## WHAT THE EXERCISE ASKS
Would you return all of this data exactly, leaving nothing out?

[[ DATA PROVIDED open ]]

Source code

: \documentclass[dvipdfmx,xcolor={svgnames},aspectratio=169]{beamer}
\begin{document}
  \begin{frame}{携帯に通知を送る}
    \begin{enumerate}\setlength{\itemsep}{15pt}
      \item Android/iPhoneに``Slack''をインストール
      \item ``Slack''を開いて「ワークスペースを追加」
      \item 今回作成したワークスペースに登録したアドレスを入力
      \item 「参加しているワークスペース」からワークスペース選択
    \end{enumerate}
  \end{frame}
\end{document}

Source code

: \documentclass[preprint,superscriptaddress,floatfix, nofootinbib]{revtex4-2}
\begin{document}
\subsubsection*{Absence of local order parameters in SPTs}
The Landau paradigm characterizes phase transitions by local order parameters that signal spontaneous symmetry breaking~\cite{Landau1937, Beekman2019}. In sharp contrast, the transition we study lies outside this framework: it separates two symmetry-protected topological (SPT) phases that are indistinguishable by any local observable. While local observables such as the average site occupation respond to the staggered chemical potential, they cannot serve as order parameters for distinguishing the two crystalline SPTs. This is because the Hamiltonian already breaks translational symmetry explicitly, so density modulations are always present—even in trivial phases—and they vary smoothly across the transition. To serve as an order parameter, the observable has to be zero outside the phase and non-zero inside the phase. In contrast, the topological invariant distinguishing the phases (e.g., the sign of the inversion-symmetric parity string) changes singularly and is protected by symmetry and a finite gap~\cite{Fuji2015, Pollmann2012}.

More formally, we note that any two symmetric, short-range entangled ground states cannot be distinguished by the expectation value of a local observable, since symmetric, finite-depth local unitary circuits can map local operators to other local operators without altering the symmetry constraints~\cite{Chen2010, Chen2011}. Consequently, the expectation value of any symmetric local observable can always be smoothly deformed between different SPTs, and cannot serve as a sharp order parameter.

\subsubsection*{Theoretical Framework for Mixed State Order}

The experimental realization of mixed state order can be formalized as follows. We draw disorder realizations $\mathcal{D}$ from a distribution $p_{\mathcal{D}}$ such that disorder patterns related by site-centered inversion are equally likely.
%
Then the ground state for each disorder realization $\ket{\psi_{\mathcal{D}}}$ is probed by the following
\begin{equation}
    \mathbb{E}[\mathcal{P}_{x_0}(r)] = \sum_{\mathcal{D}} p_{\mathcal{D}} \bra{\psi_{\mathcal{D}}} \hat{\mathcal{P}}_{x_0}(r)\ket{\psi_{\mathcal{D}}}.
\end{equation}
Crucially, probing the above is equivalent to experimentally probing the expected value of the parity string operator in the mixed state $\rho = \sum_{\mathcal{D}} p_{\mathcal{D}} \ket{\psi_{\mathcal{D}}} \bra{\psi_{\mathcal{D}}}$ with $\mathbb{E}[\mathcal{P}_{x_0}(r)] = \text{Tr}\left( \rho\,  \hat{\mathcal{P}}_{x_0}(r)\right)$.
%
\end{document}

[[ DATA PROVIDED closed ]]

## EXERCISE SOLUTION
Source code

: \documentclass[dvipdfmx,xcolor={svgnames},aspectratio=169]{beamer}
\begin{document}
  \begin{frame}{携帯に通知を送る}
    \begin{enumerate}\setlength{\itemsep}{15pt}
      \item Android/iPhoneに``Slack''をインストール
      \item ``Slack''を開いて「ワークスペースを追加」
      \item 今回作成したワークスペースに登録したアドレスを入力
      \item 「参加しているワークスペース」からワークスペース選択
    \end{enumerate}
  \end{frame}
\end{document}

Source code

: \documentclass[preprint,superscriptaddress,floatfix, nofootinbib]{revtex4-2}
\begin{document}
\subsubsection*{Absence of local order parameters in SPTs}
The Landau paradigm characterizes phase transitions by local order parameters that signal spontaneous symmetry breaking~\cite{Landau1937, Beekman2019}. In sharp contrast, the transition we study lies outside this framework: it separates two symmetry-protected topological (SPT) phases that are indistinguishable by any local observable. While local observables such as the average site occupation respond to the staggered chemical potential, they cannot serve as order parameters for distinguishing the two crystalline SPTs. This is because the Hamiltonian already breaks translational symmetry explicitly, so density modulations are always present—even in trivial phases—and they vary smoothly across the transition. To serve as an order parameter, the observable has to be zero outside the phase and non-zero inside the phase. In contrast, the topological invariant distinguishing the phases (e.g., the sign of the inversion-symmetric parity string) changes singularly and is protected by symmetry and a finite gap~\cite{Fuji2015, Pollmann2012}.

More formally, we note that any two symmetric, short-range entangled ground states cannot be distinguished by the expectation value of a local observable, since symmetric, finite-depth local unitary circuits can map local operators to other local operators without altering the symmetry constraints~\cite{Chen2010, Chen2011}. Consequently, the expectation value of any symmetric local observable can always be smoothly deformed between different SPTs, and cannot serve as a sharp order parameter.

\subsubsection*{Theoretical Framework for Mixed State Order}

The experimental realization of mixed state order can be formalized as follows. We draw disorder realizations $\mathcal{D}$ from a distribution $p_{\mathcal{D}}$ such that disorder patterns related by site-centered inversion are equally likely.
%
Then the ground state for each disorder realization $\ket{\psi_{\mathcal{D}}}$ is probed by the following
\begin{equation}
    \mathbb{E}[\mathcal{P}_{x_0}(r)] = \sum_{\mathcal{D}} p_{\mathcal{D}} \bra{\psi_{\mathcal{D}}} \hat{\mathcal{P}}_{x_0}(r)\ket{\psi_{\mathcal{D}}}.
\end{equation}
Crucially, probing the above is equivalent to experimentally probing the expected value of the parity string operator in the mixed state $\rho = \sum_{\mathcal{D}} p_{\mathcal{D}} \ket{\psi_{\mathcal{D}}} \bra{\psi_{\mathcal{D}}}$ with $\mathbb{E}[\mathcal{P}_{x_0}(r)] = \text{Tr}\left( \rho\,  \hat{\mathcal{P}}_{x_0}(r)\right)$.
%
\end{document}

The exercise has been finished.